The fixed piston 47 includes a valve chamber 58 that constantly communicates with the input hydraulic pressure chamber 54 and a valve hole 59 that communicates the valve chamber 58 with the output hydraulic chamber 55. The valve body 60 to be obtained and a valve spring 61 that biases the valve body 60 toward the closing side are housed. A valve opening rod 62 for opening the valve body 60 is provided protrudingly from one end surface of the pressure reducing piston 46, and during this time the valve rod 62 holds the valve body 60 in the open state when the pressure reducing piston 46 is located at the retraction limit.

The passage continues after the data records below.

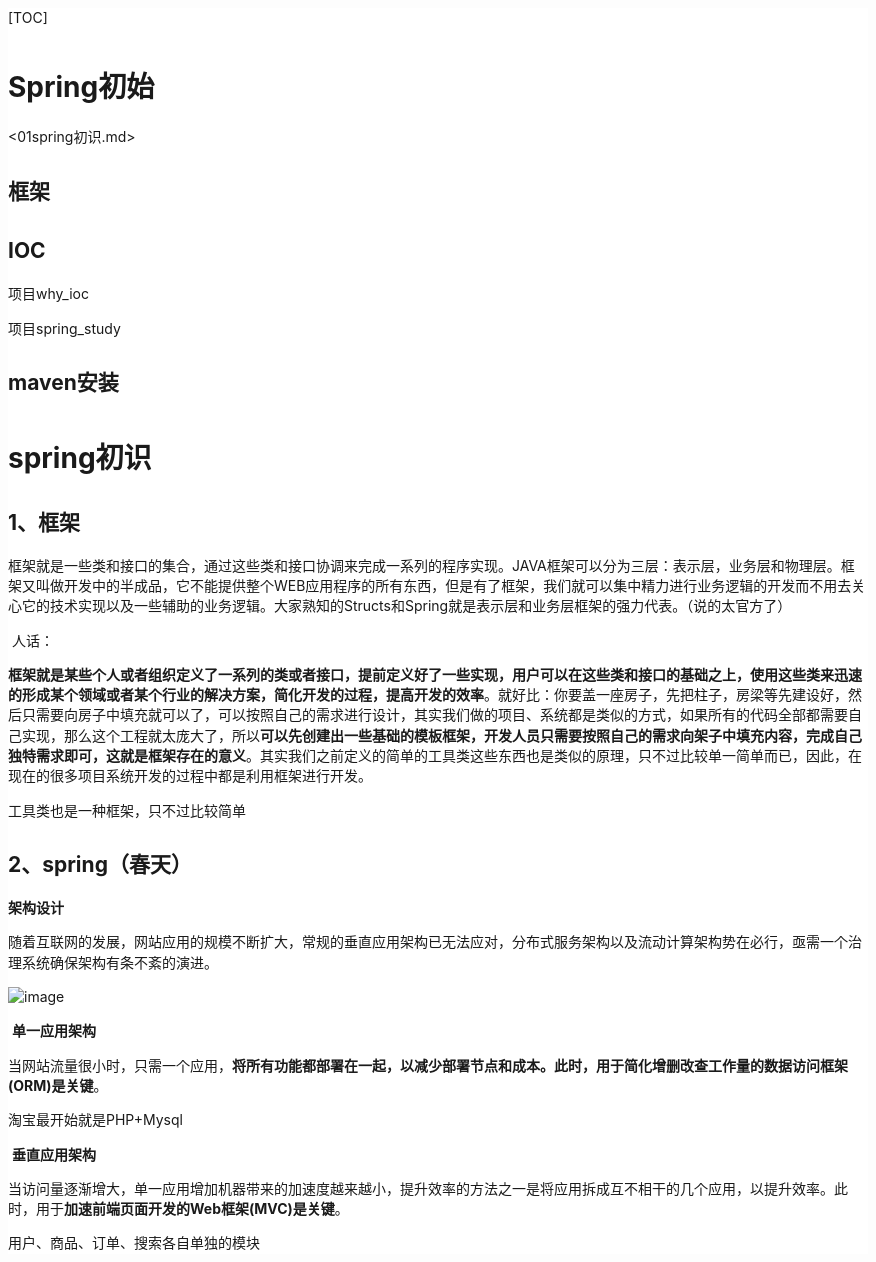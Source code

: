 [TOC]

# Spring初始

<01spring初识.md>

## 框架

## IOC

项目why_ioc

项目spring_study

## maven安装


# spring初识

## 1、框架

​		框架就是一些类和接口的集合，通过这些类和接口协调来完成一系列的程序实现。JAVA框架可以分为三层：表示层，业务层和物理层。框架又叫做开发中的半成品，它不能提供整个WEB应用程序的所有东西，但是有了框架，我们就可以集中精力进行业务逻辑的开发而不用去关心它的技术实现以及一些辅助的业务逻辑。大家熟知的Structs和Spring就是表示层和业务层框架的强力代表。（说的太官方了）

​		人话：

​		**框架就是某些个人或者组织定义了一系列的类或者接口，提前定义好了一些实现，用户可以在这些类和接口的基础之上，使用这些类来迅速的形成某个领域或者某个行业的解决方案，简化开发的过程，提高开发的效率**。就好比：你要盖一座房子，先把柱子，房梁等先建设好，然后只需要向房子中填充就可以了，可以按照自己的需求进行设计，其实我们做的项目、系统都是类似的方式，如果所有的代码全部都需要自己实现，那么这个工程就太庞大了，所以**可以先创建出一些基础的模板框架，开发人员只需要按照自己的需求向架子中填充内容，完成自己独特需求即可，这就是框架存在的意义**。其实我们之前定义的简单的工具类这些东西也是类似的原理，只不过比较单一简单而已，因此，在现在的很多项目系统开发的过程中都是利用框架进行开发。

工具类也是一种框架，只不过比较简单


## 2、spring（春天）

**架构设计**

​		随着互联网的发展，网站应用的规模不断扩大，常规的垂直应用架构已无法应对，分布式服务架构以及流动计算架构势在必行，亟需一个治理系统确保架构有条不紊的演进。

![image](E:\lian\spring\image\dubbo-architecture-roadmap.jpg)

​		**单一应用架构**

​		当网站流量很小时，只需一个应用，**将所有功能都部署在一起，以减少部署节点和成本。此时，用于简化增删改查工作量的数据访问框架(ORM)是关键**。

淘宝最开始就是PHP+Mysql

​		**垂直应用架构**

​		当访问量逐渐增大，单一应用增加机器带来的加速度越来越小，提升效率的方法之一是将应用拆成互不相干的几个应用，以提升效率。此时，用于**加速前端页面开发的Web框架(MVC)是关键**。

用户、商品、订单、搜索各自单独的模块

Keep it.

The outer opening of the second cylinder hole 52 is closed with an end plate 63 fixed to the extension part 22c, and the fixed piston 47
is the elastic force of the return spring 48 or the output hydraulic chamber 54.
The hydraulic pressure introduced into the end plate 55 keeps the end plate 63 in contact with the end plate 63 at all times.

The hydraulic pump 16 and modulator 17 are arranged on the back side of the front fork 9 similarly to the brake caliper 14.

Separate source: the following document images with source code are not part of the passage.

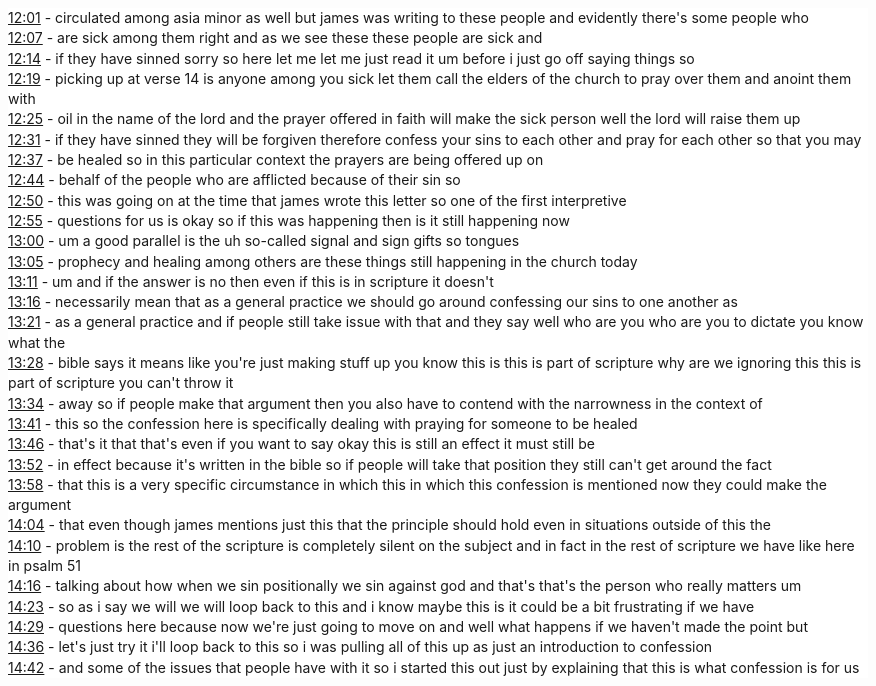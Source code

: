 <a href="https://www.youtube.com/watch?v=7bNd_L2O4qA&t=721">12:01</a> - circulated among asia minor as well but james was writing to these people and evidently there's some people who<br/>
<a href="https://www.youtube.com/watch?v=7bNd_L2O4qA&t=727">12:07</a> - are sick among them right and as we see these these people are sick and<br/>
<a href="https://www.youtube.com/watch?v=7bNd_L2O4qA&t=734">12:14</a> - if they have sinned sorry so here let me let me just read it um before i just go off saying things so<br/>
<a href="https://www.youtube.com/watch?v=7bNd_L2O4qA&t=739">12:19</a> - picking up at verse 14 is anyone among you sick let them call the elders of the church to pray over them and anoint them with<br/>
<a href="https://www.youtube.com/watch?v=7bNd_L2O4qA&t=745">12:25</a> - oil in the name of the lord and the prayer offered in faith will make the sick person well the lord will raise them up<br/>
<a href="https://www.youtube.com/watch?v=7bNd_L2O4qA&t=751">12:31</a> - if they have sinned they will be forgiven therefore confess your sins to each other and pray for each other so that you may<br/>
<a href="https://www.youtube.com/watch?v=7bNd_L2O4qA&t=757">12:37</a> - be healed so in this particular context the prayers are being offered up on<br/>
<a href="https://www.youtube.com/watch?v=7bNd_L2O4qA&t=764">12:44</a> - behalf of the people who are afflicted because of their sin so<br/>
<a href="https://www.youtube.com/watch?v=7bNd_L2O4qA&t=770">12:50</a> - this was going on at the time that james wrote this letter so one of the first interpretive<br/>
<a href="https://www.youtube.com/watch?v=7bNd_L2O4qA&t=775">12:55</a> - questions for us is okay so if this was happening then is it still happening now<br/>
<a href="https://www.youtube.com/watch?v=7bNd_L2O4qA&t=780">13:00</a> - um a good parallel is the uh so-called signal and sign gifts so tongues<br/>
<a href="https://www.youtube.com/watch?v=7bNd_L2O4qA&t=785">13:05</a> - prophecy and healing among others are these things still happening in the church today<br/>
<a href="https://www.youtube.com/watch?v=7bNd_L2O4qA&t=791">13:11</a> - um and if the answer is no then even if this is in scripture it doesn't<br/>
<a href="https://www.youtube.com/watch?v=7bNd_L2O4qA&t=796">13:16</a> - necessarily mean that as a general practice we should go around confessing our sins to one another as<br/>
<a href="https://www.youtube.com/watch?v=7bNd_L2O4qA&t=801">13:21</a> - as a general practice and if people still take issue with that and they say well who are you who are you to dictate you know what the<br/>
<a href="https://www.youtube.com/watch?v=7bNd_L2O4qA&t=808">13:28</a> - bible says it means like you're just making stuff up you know this is this is part of scripture why are we ignoring this this is part of scripture you can't throw it<br/>
<a href="https://www.youtube.com/watch?v=7bNd_L2O4qA&t=814">13:34</a> - away so if people make that argument then you also have to contend with the narrowness in the context of<br/>
<a href="https://www.youtube.com/watch?v=7bNd_L2O4qA&t=821">13:41</a> - this so the confession here is specifically dealing with praying for someone to be healed<br/>
<a href="https://www.youtube.com/watch?v=7bNd_L2O4qA&t=826">13:46</a> - that's it that that's even if you want to say okay this is still an effect it must still be<br/>
<a href="https://www.youtube.com/watch?v=7bNd_L2O4qA&t=832">13:52</a> - in effect because it's written in the bible so if people will take that position they still can't get around the fact<br/>
<a href="https://www.youtube.com/watch?v=7bNd_L2O4qA&t=838">13:58</a> - that this is a very specific circumstance in which this in which this confession is mentioned now they could make the argument<br/>
<a href="https://www.youtube.com/watch?v=7bNd_L2O4qA&t=844">14:04</a> - that even though james mentions just this that the principle should hold even in situations outside of this the<br/>
<a href="https://www.youtube.com/watch?v=7bNd_L2O4qA&t=850">14:10</a> - problem is the rest of the scripture is completely silent on the subject and in fact in the rest of scripture we have like here in psalm 51<br/>
<a href="https://www.youtube.com/watch?v=7bNd_L2O4qA&t=856">14:16</a> - talking about how when we sin positionally we sin against god and that's that's the person who really matters um<br/>
<a href="https://www.youtube.com/watch?v=7bNd_L2O4qA&t=863">14:23</a> - so as i say we will we will loop back to this and i know maybe this is it could be a bit frustrating if we have<br/>
<a href="https://www.youtube.com/watch?v=7bNd_L2O4qA&t=869">14:29</a> - questions here because now we're just going to move on and well what happens if we haven't made the point but<br/>
<a href="https://www.youtube.com/watch?v=7bNd_L2O4qA&t=876">14:36</a> - let's just try it i'll loop back to this so i was pulling all of this up as just an introduction to confession<br/>
<a href="https://www.youtube.com/watch?v=7bNd_L2O4qA&t=882">14:42</a> - and some of the issues that people have with it so i started this out just by explaining that this is what confession is for us<br/>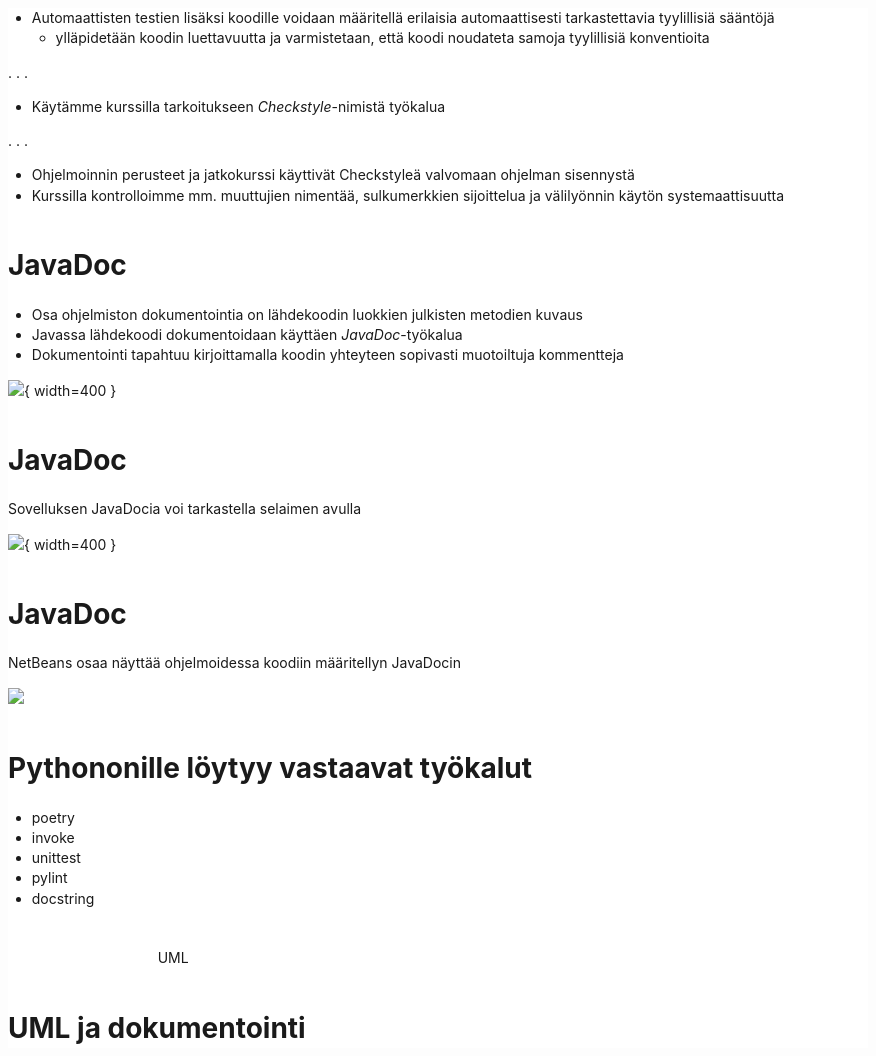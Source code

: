 - Automaattisten testien lisäksi koodille voidaan määritellä erilaisia automaattisesti tarkastettavia tyylillisiä sääntöjä
  - ylläpidetään koodin luettavuutta ja varmistetaan, että koodi noudateta samoja tyylillisiä konventioita

. . .

- Käytämme kurssilla tarkoitukseen _Checkstyle_-nimistä työkalua

. . .

- Ohjelmoinnin perusteet ja jatkokurssi käyttivät Checkstyleä valvomaan ohjelman sisennystä
- Kurssilla kontrolloimme mm. muuttujien nimentää, sulkumerkkien sijoittelua ja välilyönnin käytön systemaattisuutta

# JavaDoc

- Osa ohjelmiston dokumentointia on lähdekoodin luokkien julkisten metodien kuvaus
- Javassa lähdekoodi dokumentoidaan käyttäen _JavaDoc_-työkalua
- Dokumentointi tapahtuu kirjoittamalla koodin yhteyteen sopivasti muotoiltuja kommentteja

![](https://raw.githubusercontent.com/mluukkai/ohjelmistotekniikka-syksy-2020/main/web/images/k-1.png){ width=400 }

# JavaDoc

Sovelluksen JavaDocia voi tarkastella selaimen avulla

![](https://raw.githubusercontent.com/mluukkai/ohjelmistotekniikka-syksy-2020/main/web/images/l-7.png){ width=400 }

# JavaDoc

NetBeans osaa näyttää ohjelmoidessa koodiin määritellyn JavaDocin

![](https://raw.githubusercontent.com/mluukkai/ohjelmistotekniikka-syksy-2020/main/web/images/l-14.png)


# Pythononille löytyy vastaavat työkalut

- poetry
- invoke
- unittest
- pylint
- docstring

#

&nbsp;&nbsp;&nbsp;&nbsp;&nbsp;&nbsp;&nbsp;&nbsp;&nbsp;&nbsp;&nbsp;&nbsp;&nbsp;&nbsp;&nbsp;&nbsp;&nbsp;&nbsp;&nbsp;&nbsp;&nbsp;&nbsp;&nbsp;&nbsp;&nbsp;&nbsp;&nbsp;&nbsp;&nbsp;&nbsp;&nbsp;&nbsp;&nbsp;&nbsp;&nbsp;&nbsp;&nbsp;&nbsp;UML

# UML ja dokumentointi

The exhaust pressure valve 20 has a stepped cylinder hole 64 in the outer case 22b.
It is composed of a valve seat member 65 fitted into the valve seat member 65, and a valve body 67 that is slidably engaged with the valve seat member 65 to open and close a valve hole 66 of the valve seat member 65. The valve seat member 65 defines an inlet chamber 68 in the small diameter part of the stepped cylinder hole 64 and an outlet chamber 69 in the large diameter part,
Both chambers 68 and 69 communicate with each other through the valve hole 66. Further, the inlet chamber 68 is connected to the modulator 70 via the oil passage 20.
The outlet chamber 69 communicates with the inlet chamber 31 of the hydraulic pump 16 via an oil passage 71.

After all, the outlet chamber 69 is in communication with the oil tank 19.

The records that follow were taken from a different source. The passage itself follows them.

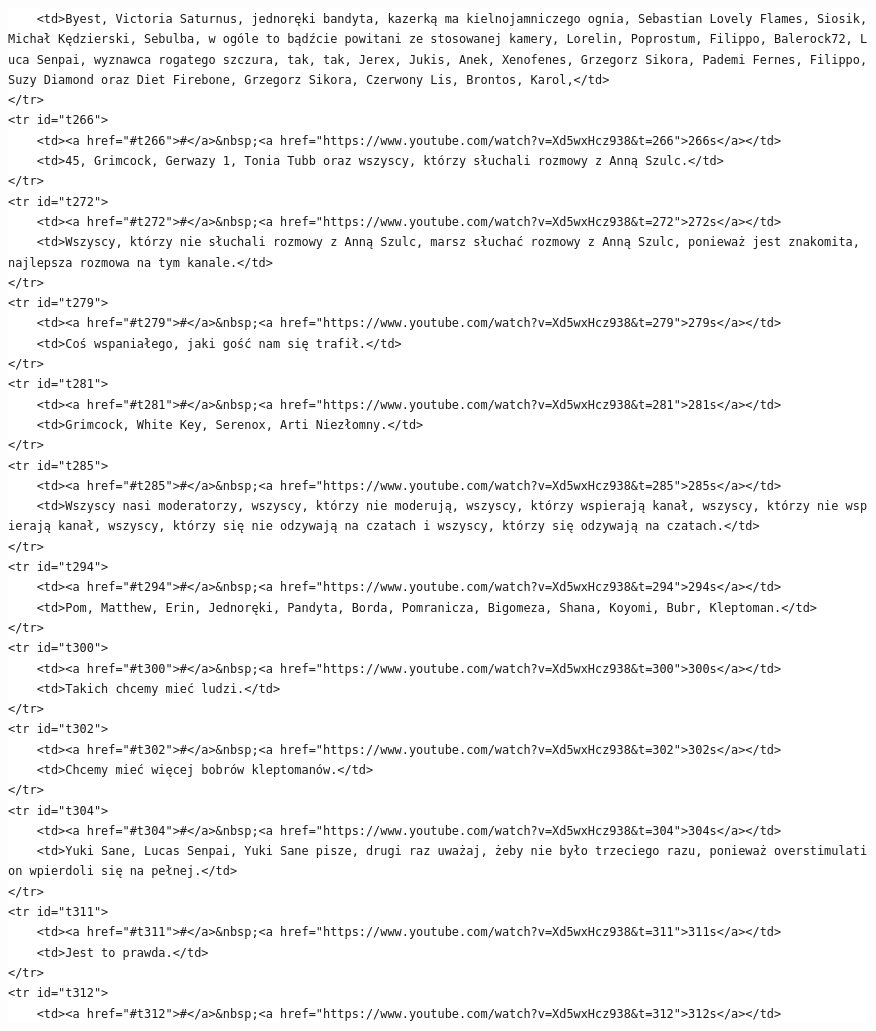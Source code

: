         <td>Byest, Victoria Saturnus, jednoręki bandyta, kazerką ma kielnojamniczego ognia, Sebastian Lovely Flames, Siosik, Michał Kędzierski, Sebulba, w ogóle to bądźcie powitani ze stosowanej kamery, Lorelin, Poprostum, Filippo, Balerock72, Luca Senpai, wyznawca rogatego szczura, tak, tak, Jerex, Jukis, Anek, Xenofenes, Grzegorz Sikora, Pademi Fernes, Filippo, Suzy Diamond oraz Diet Firebone, Grzegorz Sikora, Czerwony Lis, Brontos, Karol,</td>
    </tr>
    <tr id="t266">
        <td><a href="#t266">#</a>&nbsp;<a href="https://www.youtube.com/watch?v=Xd5wxHcz938&t=266">266s</a></td>
        <td>45, Grimcock, Gerwazy 1, Tonia Tubb oraz wszyscy, którzy słuchali rozmowy z Anną Szulc.</td>
    </tr>
    <tr id="t272">
        <td><a href="#t272">#</a>&nbsp;<a href="https://www.youtube.com/watch?v=Xd5wxHcz938&t=272">272s</a></td>
        <td>Wszyscy, którzy nie słuchali rozmowy z Anną Szulc, marsz słuchać rozmowy z Anną Szulc, ponieważ jest znakomita, najlepsza rozmowa na tym kanale.</td>
    </tr>
    <tr id="t279">
        <td><a href="#t279">#</a>&nbsp;<a href="https://www.youtube.com/watch?v=Xd5wxHcz938&t=279">279s</a></td>
        <td>Coś wspaniałego, jaki gość nam się trafił.</td>
    </tr>
    <tr id="t281">
        <td><a href="#t281">#</a>&nbsp;<a href="https://www.youtube.com/watch?v=Xd5wxHcz938&t=281">281s</a></td>
        <td>Grimcock, White Key, Serenox, Arti Niezłomny.</td>
    </tr>
    <tr id="t285">
        <td><a href="#t285">#</a>&nbsp;<a href="https://www.youtube.com/watch?v=Xd5wxHcz938&t=285">285s</a></td>
        <td>Wszyscy nasi moderatorzy, wszyscy, którzy nie moderują, wszyscy, którzy wspierają kanał, wszyscy, którzy nie wspierają kanał, wszyscy, którzy się nie odzywają na czatach i wszyscy, którzy się odzywają na czatach.</td>
    </tr>
    <tr id="t294">
        <td><a href="#t294">#</a>&nbsp;<a href="https://www.youtube.com/watch?v=Xd5wxHcz938&t=294">294s</a></td>
        <td>Pom, Matthew, Erin, Jednoręki, Pandyta, Borda, Pomranicza, Bigomeza, Shana, Koyomi, Bubr, Kleptoman.</td>
    </tr>
    <tr id="t300">
        <td><a href="#t300">#</a>&nbsp;<a href="https://www.youtube.com/watch?v=Xd5wxHcz938&t=300">300s</a></td>
        <td>Takich chcemy mieć ludzi.</td>
    </tr>
    <tr id="t302">
        <td><a href="#t302">#</a>&nbsp;<a href="https://www.youtube.com/watch?v=Xd5wxHcz938&t=302">302s</a></td>
        <td>Chcemy mieć więcej bobrów kleptomanów.</td>
    </tr>
    <tr id="t304">
        <td><a href="#t304">#</a>&nbsp;<a href="https://www.youtube.com/watch?v=Xd5wxHcz938&t=304">304s</a></td>
        <td>Yuki Sane, Lucas Senpai, Yuki Sane pisze, drugi raz uważaj, żeby nie było trzeciego razu, ponieważ overstimulation wpierdoli się na pełnej.</td>
    </tr>
    <tr id="t311">
        <td><a href="#t311">#</a>&nbsp;<a href="https://www.youtube.com/watch?v=Xd5wxHcz938&t=311">311s</a></td>
        <td>Jest to prawda.</td>
    </tr>
    <tr id="t312">
        <td><a href="#t312">#</a>&nbsp;<a href="https://www.youtube.com/watch?v=Xd5wxHcz938&t=312">312s</a></td>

The wheel angular acceleration sensor 21 receives the rotation of the flywheel 72 and the front wheel 2f via the speed increaser 45 and normally transmits the rotation to the flywheel 72, and detects an overrun of the flywheel 72 when the front wheel 2f is about to lock during braking. a cam mechanism 73 that converts overrun rotation of the flywheel 72 into axial displacement; and a cam mechanism 73 that converts the overrun rotation of the flywheel 72 into axial displacement;
and an output lever mechanism 74 capable of operating the casing 22, all of which are disposed within the casing 22.

The speed increaser 45 includes a cup-shaped manual member 75 disposed within the casing 22 with its open end facing the outer case 2b;
A ring gear 76 is fixed to the open end of the input member 75 by a rivet 110, and a first planetary gear is fixed to the inner end of the camshaft 26 and meshes with the ring gear 26.
Gear 78. and one or more second planetary gears that are supported via bearings 111 on a support shaft 77 protruding from the end wall of the outer case 22b and mesh with the ring gear 76.
gear 78□, and first and second planetary gears 78. ．．
78□, and an output shaft 42 which is connected to the sun gear 79 by a spline connection 112 and supported by a fixed cylindrical shaft 24 on the axle 10 via a needle bearing 41.

In the illustrated example, the cylindrical shaft 24 is divided into two parts in the axial direction for manufacturing reasons, but these parts can also be integrated.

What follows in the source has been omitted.